═══ Given entries
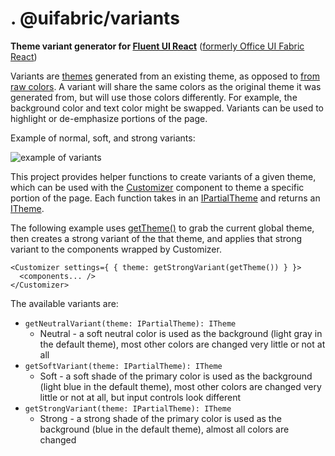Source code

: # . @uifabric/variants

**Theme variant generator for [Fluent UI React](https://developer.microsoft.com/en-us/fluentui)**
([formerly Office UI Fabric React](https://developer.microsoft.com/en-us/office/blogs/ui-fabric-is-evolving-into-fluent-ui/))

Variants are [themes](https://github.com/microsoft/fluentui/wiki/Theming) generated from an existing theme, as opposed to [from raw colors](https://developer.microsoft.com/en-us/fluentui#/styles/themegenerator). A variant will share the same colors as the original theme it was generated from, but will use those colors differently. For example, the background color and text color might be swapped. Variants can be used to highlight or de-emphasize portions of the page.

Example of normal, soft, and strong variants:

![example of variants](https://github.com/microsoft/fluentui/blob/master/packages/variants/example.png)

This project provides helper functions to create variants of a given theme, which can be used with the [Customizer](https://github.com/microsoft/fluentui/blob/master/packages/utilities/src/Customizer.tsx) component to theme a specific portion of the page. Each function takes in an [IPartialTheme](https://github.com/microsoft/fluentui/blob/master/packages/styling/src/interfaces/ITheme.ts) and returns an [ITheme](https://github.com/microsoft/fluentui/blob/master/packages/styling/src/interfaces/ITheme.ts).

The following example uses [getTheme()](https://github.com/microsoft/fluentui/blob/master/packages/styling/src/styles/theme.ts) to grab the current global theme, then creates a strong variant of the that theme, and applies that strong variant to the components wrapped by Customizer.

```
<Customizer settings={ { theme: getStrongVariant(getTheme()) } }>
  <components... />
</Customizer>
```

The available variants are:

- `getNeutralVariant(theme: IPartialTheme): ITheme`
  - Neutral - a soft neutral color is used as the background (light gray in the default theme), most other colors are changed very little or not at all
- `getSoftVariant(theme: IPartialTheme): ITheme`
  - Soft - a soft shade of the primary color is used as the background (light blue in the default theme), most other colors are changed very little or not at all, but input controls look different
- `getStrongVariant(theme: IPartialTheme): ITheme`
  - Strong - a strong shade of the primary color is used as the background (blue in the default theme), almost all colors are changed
══════
═══ Given entries
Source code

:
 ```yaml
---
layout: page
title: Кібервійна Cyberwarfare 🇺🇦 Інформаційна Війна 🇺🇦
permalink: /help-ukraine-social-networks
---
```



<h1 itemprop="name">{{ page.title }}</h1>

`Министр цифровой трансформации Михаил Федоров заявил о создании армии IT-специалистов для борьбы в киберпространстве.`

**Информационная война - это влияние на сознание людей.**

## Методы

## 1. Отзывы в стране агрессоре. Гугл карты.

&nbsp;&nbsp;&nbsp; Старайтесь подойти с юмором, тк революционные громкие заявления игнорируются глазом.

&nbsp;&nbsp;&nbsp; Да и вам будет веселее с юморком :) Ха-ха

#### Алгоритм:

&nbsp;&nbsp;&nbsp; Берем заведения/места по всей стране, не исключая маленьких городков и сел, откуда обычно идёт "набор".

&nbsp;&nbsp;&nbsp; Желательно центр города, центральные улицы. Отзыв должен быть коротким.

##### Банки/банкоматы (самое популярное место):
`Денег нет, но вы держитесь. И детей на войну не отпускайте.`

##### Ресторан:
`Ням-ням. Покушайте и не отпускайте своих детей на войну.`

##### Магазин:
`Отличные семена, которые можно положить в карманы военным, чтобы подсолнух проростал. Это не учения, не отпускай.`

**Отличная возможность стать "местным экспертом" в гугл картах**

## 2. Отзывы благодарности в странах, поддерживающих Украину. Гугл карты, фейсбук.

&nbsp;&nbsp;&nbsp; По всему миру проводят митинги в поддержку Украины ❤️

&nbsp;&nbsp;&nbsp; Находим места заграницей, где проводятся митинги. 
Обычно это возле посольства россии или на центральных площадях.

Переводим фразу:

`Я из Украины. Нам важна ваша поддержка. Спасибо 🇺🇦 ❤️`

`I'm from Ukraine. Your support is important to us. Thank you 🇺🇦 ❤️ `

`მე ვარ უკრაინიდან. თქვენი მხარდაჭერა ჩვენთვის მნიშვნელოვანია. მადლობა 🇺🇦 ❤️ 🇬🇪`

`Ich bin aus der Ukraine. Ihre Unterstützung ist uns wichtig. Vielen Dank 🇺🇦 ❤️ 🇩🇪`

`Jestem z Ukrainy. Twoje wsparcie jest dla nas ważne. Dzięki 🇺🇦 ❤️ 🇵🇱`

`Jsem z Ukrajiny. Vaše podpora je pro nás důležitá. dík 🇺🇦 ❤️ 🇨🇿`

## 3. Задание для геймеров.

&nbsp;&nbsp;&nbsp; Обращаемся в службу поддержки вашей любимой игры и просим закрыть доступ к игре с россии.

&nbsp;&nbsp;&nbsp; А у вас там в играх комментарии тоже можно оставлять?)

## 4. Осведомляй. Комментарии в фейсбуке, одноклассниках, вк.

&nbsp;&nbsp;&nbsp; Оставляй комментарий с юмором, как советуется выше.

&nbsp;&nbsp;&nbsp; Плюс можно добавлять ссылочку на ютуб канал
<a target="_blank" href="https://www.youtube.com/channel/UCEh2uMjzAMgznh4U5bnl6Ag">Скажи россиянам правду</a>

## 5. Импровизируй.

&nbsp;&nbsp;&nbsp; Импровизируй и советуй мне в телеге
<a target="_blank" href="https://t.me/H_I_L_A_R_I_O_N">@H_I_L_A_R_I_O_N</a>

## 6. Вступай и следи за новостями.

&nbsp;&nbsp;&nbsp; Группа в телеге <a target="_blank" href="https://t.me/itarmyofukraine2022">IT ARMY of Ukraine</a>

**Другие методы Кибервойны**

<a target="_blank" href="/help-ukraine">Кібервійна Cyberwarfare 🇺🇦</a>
══════
Activity: Read the entries above and find each line holding the word "nbsp". Copy it out.

Task output:
&nbsp;&nbsp;&nbsp; Старайтесь подойти с юмором, тк революционные громкие заявления игнорируются глазом.
&nbsp;&nbsp;&nbsp; Да и вам будет веселее с юморком :) Ха-ха
&nbsp;&nbsp;&nbsp; Берем заведения/места по всей стране, не исключая маленьких городков и сел, откуда обычно идёт "набор".
&nbsp;&nbsp;&nbsp; Желательно центр города, центральные улицы. Отзыв должен быть коротким.
&nbsp;&nbsp;&nbsp; По всему миру проводят митинги в поддержку Украины ❤️
&nbsp;&nbsp;&nbsp; Находим места заграницей, где проводятся митинги. 
&nbsp;&nbsp;&nbsp; Обращаемся в службу поддержки вашей любимой игры и просим закрыть доступ к игре с россии.
&nbsp;&nbsp;&nbsp; А у вас там в играх комментарии тоже можно оставлять?)
&nbsp;&nbsp;&nbsp; Оставляй комментарий с юмором, как советуется выше.
&nbsp;&nbsp;&nbsp; Плюс можно добавлять ссылочку на ютуб канал
&nbsp;&nbsp;&nbsp; Импровизируй и советуй мне в телеге
&nbsp;&nbsp;&nbsp; Группа в телеге <a target="_blank" href="https://t.me/itarmyofukraine2022">IT ARMY of Ukraine</a>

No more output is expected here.